(Information given begins)
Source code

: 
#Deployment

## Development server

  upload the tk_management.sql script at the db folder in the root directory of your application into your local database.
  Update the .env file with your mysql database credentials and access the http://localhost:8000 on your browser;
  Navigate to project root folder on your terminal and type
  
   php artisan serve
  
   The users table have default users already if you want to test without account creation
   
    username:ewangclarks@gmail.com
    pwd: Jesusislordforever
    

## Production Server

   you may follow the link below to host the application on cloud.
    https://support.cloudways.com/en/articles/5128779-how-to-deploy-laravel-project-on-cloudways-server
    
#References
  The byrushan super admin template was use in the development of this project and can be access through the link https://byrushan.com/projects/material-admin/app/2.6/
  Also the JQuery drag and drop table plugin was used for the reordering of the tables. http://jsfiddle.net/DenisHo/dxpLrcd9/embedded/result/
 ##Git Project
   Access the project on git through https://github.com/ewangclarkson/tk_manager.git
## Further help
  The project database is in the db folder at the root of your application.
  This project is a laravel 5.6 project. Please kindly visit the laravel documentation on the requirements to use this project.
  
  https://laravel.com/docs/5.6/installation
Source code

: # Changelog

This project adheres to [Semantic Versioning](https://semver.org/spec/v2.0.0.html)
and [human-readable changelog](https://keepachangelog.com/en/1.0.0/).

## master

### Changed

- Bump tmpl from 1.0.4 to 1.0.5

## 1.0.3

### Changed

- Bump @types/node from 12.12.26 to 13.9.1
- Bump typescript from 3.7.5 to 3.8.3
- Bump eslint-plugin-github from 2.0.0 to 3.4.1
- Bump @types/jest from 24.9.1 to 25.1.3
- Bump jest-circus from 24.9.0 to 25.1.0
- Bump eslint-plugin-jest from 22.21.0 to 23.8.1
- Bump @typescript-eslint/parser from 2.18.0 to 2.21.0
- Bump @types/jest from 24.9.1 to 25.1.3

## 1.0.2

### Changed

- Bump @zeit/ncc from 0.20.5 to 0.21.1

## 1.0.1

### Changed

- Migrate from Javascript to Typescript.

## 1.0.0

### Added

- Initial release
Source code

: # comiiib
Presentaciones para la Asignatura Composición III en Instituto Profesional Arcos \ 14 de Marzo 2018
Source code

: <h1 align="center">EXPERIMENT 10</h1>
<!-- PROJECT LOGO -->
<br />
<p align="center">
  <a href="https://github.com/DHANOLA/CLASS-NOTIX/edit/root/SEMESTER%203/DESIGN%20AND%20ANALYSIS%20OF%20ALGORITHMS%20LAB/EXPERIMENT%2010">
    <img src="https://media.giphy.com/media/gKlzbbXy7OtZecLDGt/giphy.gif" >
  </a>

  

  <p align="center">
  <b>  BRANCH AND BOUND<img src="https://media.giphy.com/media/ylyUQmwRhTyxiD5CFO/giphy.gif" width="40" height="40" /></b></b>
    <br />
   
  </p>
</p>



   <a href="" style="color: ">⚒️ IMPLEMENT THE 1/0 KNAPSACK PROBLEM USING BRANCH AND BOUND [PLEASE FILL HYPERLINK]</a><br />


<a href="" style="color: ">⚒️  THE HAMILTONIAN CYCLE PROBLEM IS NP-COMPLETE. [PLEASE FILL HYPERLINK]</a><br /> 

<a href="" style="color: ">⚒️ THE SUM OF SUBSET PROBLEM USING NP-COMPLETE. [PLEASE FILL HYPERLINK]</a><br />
(Information given ends)
▶ _What is being asked_:
All records shown above must be set down again verbatim.

▶ _Reply_:
Source code

: 
#Deployment

## Development server

  upload the tk_management.sql script at the db folder in the root directory of your application into your local database.
  Update the .env file with your mysql database credentials and access the http://localhost:8000 on your browser;
  Navigate to project root folder on your terminal and type
  
   php artisan serve
  
   The users table have default users already if you want to test without account creation
   
    username:ewangclarks@gmail.com
    pwd: Jesusislordforever
    

## Production Server

   you may follow the link below to host the application on cloud.
    https://support.cloudways.com/en/articles/5128779-how-to-deploy-laravel-project-on-cloudways-server
    
#References
  The byrushan super admin template was use in the development of this project and can be access through the link https://byrushan.com/projects/material-admin/app/2.6/
  Also the JQuery drag and drop table plugin was used for the reordering of the tables. http://jsfiddle.net/DenisHo/dxpLrcd9/embedded/result/
 ##Git Project
   Access the project on git through https://github.com/ewangclarkson/tk_manager.git
## Further help
  The project database is in the db folder at the root of your application.
  This project is a laravel 5.6 project. Please kindly visit the laravel documentation on the requirements to use this project.
  
  https://laravel.com/docs/5.6/installation
Source code

: # Changelog

This project adheres to [Semantic Versioning](https://semver.org/spec/v2.0.0.html)
and [human-readable changelog](https://keepachangelog.com/en/1.0.0/).

## master

### Changed

- Bump tmpl from 1.0.4 to 1.0.5

## 1.0.3

### Changed

- Bump @types/node from 12.12.26 to 13.9.1
- Bump typescript from 3.7.5 to 3.8.3
- Bump eslint-plugin-github from 2.0.0 to 3.4.1
- Bump @types/jest from 24.9.1 to 25.1.3
- Bump jest-circus from 24.9.0 to 25.1.0
- Bump eslint-plugin-jest from 22.21.0 to 23.8.1
- Bump @typescript-eslint/parser from 2.18.0 to 2.21.0
- Bump @types/jest from 24.9.1 to 25.1.3

## 1.0.2

### Changed

- Bump @zeit/ncc from 0.20.5 to 0.21.1

## 1.0.1

### Changed

- Migrate from Javascript to Typescript.

## 1.0.0

### Added

- Initial release
Source code

: # comiiib
Presentaciones para la Asignatura Composición III en Instituto Profesional Arcos \ 14 de Marzo 2018
Source code

: <h1 align="center">EXPERIMENT 10</h1>
<!-- PROJECT LOGO -->
<br />
<p align="center">
  <a href="https://github.com/DHANOLA/CLASS-NOTIX/edit/root/SEMESTER%203/DESIGN%20AND%20ANALYSIS%20OF%20ALGORITHMS%20LAB/EXPERIMENT%2010">
    <img src="https://media.giphy.com/media/gKlzbbXy7OtZecLDGt/giphy.gif" >
  </a>

  

  <p align="center">
  <b>  BRANCH AND BOUND<img src="https://media.giphy.com/media/ylyUQmwRhTyxiD5CFO/giphy.gif" width="40" height="40" /></b></b>
    <br />
   
  </p>
</p>



   <a href="" style="color: ">⚒️ IMPLEMENT THE 1/0 KNAPSACK PROBLEM USING BRANCH AND BOUND [PLEASE FILL HYPERLINK]</a><br />


<a href="" style="color: ">⚒️  THE HAMILTONIAN CYCLE PROBLEM IS NP-COMPLETE. [PLEASE FILL HYPERLINK]</a><br /> 

<a href="" style="color: ">⚒️ THE SUM OF SUBSET PROBLEM USING NP-COMPLETE. [PLEASE FILL HYPERLINK]</a><br />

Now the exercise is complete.